- [Listed records]:

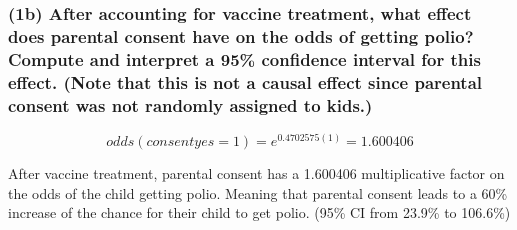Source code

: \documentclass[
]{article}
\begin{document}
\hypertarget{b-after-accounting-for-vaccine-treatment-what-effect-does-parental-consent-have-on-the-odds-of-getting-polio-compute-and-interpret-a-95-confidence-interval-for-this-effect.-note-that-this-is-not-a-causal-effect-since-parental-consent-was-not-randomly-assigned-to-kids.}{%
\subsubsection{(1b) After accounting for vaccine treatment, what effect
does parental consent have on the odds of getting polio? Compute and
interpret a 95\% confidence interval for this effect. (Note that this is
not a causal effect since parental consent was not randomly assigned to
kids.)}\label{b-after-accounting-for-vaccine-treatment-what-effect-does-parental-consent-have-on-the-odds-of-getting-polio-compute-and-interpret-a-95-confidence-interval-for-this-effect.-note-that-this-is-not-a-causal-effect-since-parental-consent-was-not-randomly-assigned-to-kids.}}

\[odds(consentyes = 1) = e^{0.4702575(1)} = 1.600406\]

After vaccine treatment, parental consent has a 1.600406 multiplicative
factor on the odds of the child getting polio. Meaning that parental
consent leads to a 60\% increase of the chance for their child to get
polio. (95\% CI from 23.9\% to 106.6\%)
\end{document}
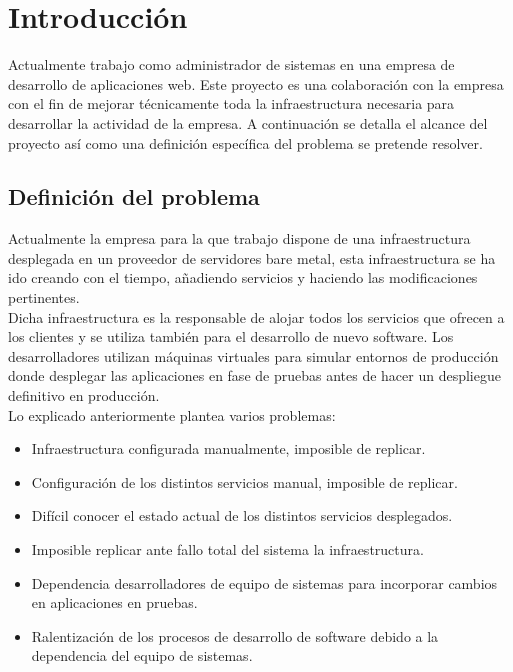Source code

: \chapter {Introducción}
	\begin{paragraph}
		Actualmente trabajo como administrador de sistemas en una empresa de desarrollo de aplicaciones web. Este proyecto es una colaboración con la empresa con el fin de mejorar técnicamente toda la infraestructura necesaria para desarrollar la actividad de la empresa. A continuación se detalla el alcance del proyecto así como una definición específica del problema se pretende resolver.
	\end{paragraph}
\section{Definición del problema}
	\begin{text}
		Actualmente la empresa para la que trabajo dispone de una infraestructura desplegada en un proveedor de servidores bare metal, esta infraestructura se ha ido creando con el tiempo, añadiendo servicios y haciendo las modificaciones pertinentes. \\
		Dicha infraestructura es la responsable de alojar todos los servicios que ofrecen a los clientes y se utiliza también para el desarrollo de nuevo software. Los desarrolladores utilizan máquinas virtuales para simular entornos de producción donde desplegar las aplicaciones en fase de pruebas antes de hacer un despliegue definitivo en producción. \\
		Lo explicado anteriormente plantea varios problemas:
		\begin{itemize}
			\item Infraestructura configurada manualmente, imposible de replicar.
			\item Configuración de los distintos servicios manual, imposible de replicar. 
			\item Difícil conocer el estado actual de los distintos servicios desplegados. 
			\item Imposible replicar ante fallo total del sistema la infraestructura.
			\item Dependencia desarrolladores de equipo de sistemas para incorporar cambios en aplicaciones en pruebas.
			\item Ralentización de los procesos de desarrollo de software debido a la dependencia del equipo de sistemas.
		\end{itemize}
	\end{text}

---

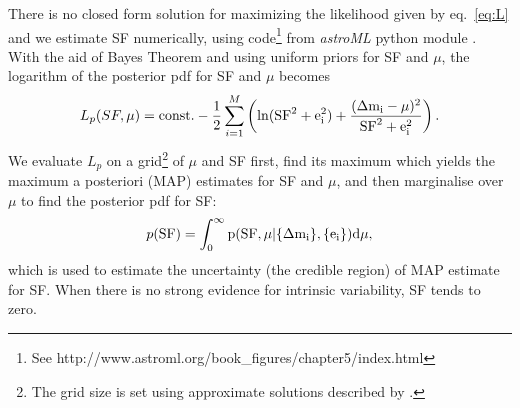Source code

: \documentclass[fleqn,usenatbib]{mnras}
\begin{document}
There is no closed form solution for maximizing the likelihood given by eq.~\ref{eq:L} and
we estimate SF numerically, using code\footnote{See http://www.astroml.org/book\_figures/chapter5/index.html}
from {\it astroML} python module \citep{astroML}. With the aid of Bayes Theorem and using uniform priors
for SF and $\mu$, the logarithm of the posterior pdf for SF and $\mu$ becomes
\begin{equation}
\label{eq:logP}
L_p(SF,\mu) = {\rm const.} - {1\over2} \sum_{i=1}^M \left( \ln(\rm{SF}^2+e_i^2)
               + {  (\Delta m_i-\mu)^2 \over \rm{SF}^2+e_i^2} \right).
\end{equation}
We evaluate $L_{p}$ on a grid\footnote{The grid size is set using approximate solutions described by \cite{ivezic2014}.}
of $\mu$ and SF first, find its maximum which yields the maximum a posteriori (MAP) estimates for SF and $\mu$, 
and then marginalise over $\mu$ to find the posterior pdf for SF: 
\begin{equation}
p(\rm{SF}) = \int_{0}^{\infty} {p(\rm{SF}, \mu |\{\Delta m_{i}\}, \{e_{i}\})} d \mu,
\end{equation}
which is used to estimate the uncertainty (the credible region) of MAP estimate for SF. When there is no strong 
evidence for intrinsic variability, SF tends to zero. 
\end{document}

==

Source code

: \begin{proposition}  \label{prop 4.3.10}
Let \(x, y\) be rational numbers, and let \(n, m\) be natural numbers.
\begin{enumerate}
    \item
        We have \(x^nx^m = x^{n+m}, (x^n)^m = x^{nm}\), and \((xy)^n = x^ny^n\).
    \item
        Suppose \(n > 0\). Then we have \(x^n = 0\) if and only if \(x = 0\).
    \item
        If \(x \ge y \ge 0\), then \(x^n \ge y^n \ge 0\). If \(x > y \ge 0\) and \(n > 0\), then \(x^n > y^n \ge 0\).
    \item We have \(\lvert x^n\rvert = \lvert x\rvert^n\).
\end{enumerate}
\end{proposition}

- [Required work]: Please reproduce exactly the lines in the listing above from the one containing "we estimate SF" through the one containing "grid size is", both included, and nothing more.

- [Result of this task]:
we estimate SF numerically, using code\footnote{See http://www.astroml.org/book\_figures/chapter5/index.html}
from {\it astroML} python module \citep{astroML}. With the aid of Bayes Theorem and using uniform priors
for SF and $\mu$, the logarithm of the posterior pdf for SF and $\mu$ becomes
\begin{equation}
\label{eq:logP}
L_p(SF,\mu) = {\rm const.} - {1\over2} \sum_{i=1}^M \left( \ln(\rm{SF}^2+e_i^2)
               + {  (\Delta m_i-\mu)^2 \over \rm{SF}^2+e_i^2} \right).
\end{equation}
We evaluate $L_{p}$ on a grid\footnote{The grid size is set using approximate solutions described by \cite{ivezic2014}.}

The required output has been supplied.